Without the pictures, return each record as it appears.

═════ TASK INPUTS ═════

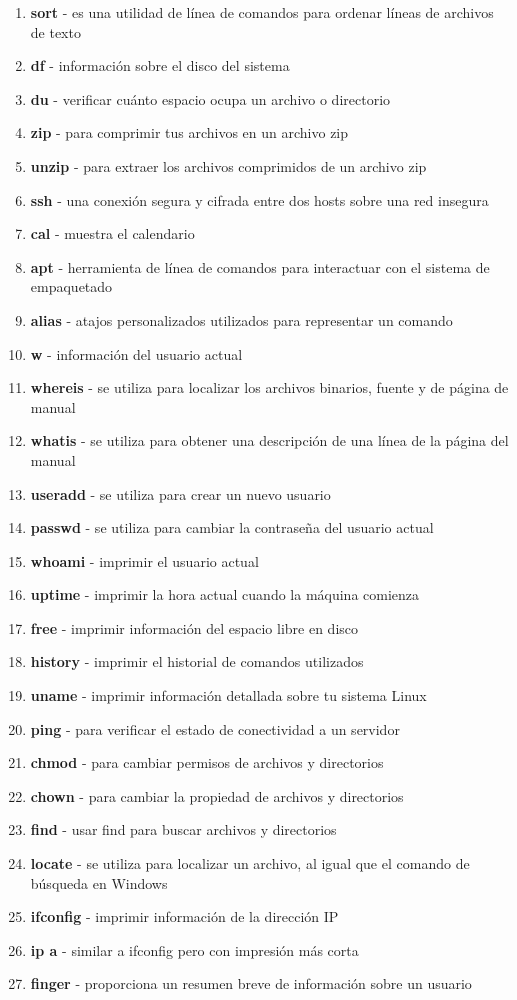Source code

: \begin{enumerate}
\item \textbf{sort} - es una utilidad de línea de comandos para ordenar líneas de archivos de texto
\item \textbf{df} - información sobre el disco del sistema
\item \textbf{du} - verificar cuánto espacio ocupa un archivo o directorio
\item \textbf{zip} - para comprimir tus archivos en un archivo zip
\item \textbf{unzip} - para extraer los archivos comprimidos de un archivo zip
\item \textbf{ssh} - una conexión segura y cifrada entre dos hosts sobre una red insegura
\item \textbf{cal} - muestra el calendario
\item \textbf{apt} - herramienta de línea de comandos para interactuar con el sistema de empaquetado
\item \textbf{alias} - atajos personalizados utilizados para representar un comando
\item \textbf{w} - información del usuario actual
\item \textbf{whereis} - se utiliza para localizar los archivos binarios, fuente y de página de manual
\item \textbf{whatis} - se utiliza para obtener una descripción de una línea de la página del manual
\item \textbf{useradd} - se utiliza para crear un nuevo usuario
\item \textbf{passwd} - se utiliza para cambiar la contraseña del usuario actual
\item \textbf{whoami} - imprimir el usuario actual
\item \textbf{uptime} - imprimir la hora actual cuando la máquina comienza
\item \textbf{free} - imprimir información del espacio libre en disco
\item \textbf{history} - imprimir el historial de comandos utilizados
\item \textbf{uname} - imprimir información detallada sobre tu sistema Linux
\item \textbf{ping} - para verificar el estado de conectividad a un servidor
\item \textbf{chmod} - para cambiar permisos de archivos y directorios
\item \textbf{chown} - para cambiar la propiedad de archivos y directorios
\item \textbf{find} - usar find para buscar archivos y directorios
\item \textbf{locate} - se utiliza para localizar un archivo, al igual que el comando de búsqueda en Windows
\item \textbf{ifconfig} - imprimir información de la dirección IP
\item \textbf{ip a} - similar a ifconfig pero con impresión más corta
\item \textbf{finger} - proporciona un resumen breve de información sobre un usuario
\end{enumerate}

═════

PROBLEM SOLUTION
Source code

: \begin{enumerate}
\item \textbf{sort} - es una utilidad de línea de comandos para ordenar líneas de archivos de texto
\item \textbf{df} - información sobre el disco del sistema
\item \textbf{du} - verificar cuánto espacio ocupa un archivo o directorio
\item \textbf{zip} - para comprimir tus archivos en un archivo zip
\item \textbf{unzip} - para extraer los archivos comprimidos de un archivo zip
\item \textbf{ssh} - una conexión segura y cifrada entre dos hosts sobre una red insegura
\item \textbf{cal} - muestra el calendario
\item \textbf{apt} - herramienta de línea de comandos para interactuar con el sistema de empaquetado
\item \textbf{alias} - atajos personalizados utilizados para representar un comando
\item \textbf{w} - información del usuario actual
\item \textbf{whereis} - se utiliza para localizar los archivos binarios, fuente y de página de manual
\item \textbf{whatis} - se utiliza para obtener una descripción de una línea de la página del manual
\item \textbf{useradd} - se utiliza para crear un nuevo usuario
\item \textbf{passwd} - se utiliza para cambiar la contraseña del usuario actual
\item \textbf{whoami} - imprimir el usuario actual
\item \textbf{uptime} - imprimir la hora actual cuando la máquina comienza
\item \textbf{free} - imprimir información del espacio libre en disco
\item \textbf{history} - imprimir el historial de comandos utilizados
\item \textbf{uname} - imprimir información detallada sobre tu sistema Linux
\item \textbf{ping} - para verificar el estado de conectividad a un servidor
\item \textbf{chmod} - para cambiar permisos de archivos y directorios
\item \textbf{chown} - para cambiar la propiedad de archivos y directorios
\item \textbf{find} - usar find para buscar archivos y directorios
\item \textbf{locate} - se utiliza para localizar un archivo, al igual que el comando de búsqueda en Windows
\item \textbf{ifconfig} - imprimir información de la dirección IP
\item \textbf{ip a} - similar a ifconfig pero con impresión más corta
\item \textbf{finger} - proporciona un resumen breve de información sobre un usuario
\end{enumerate}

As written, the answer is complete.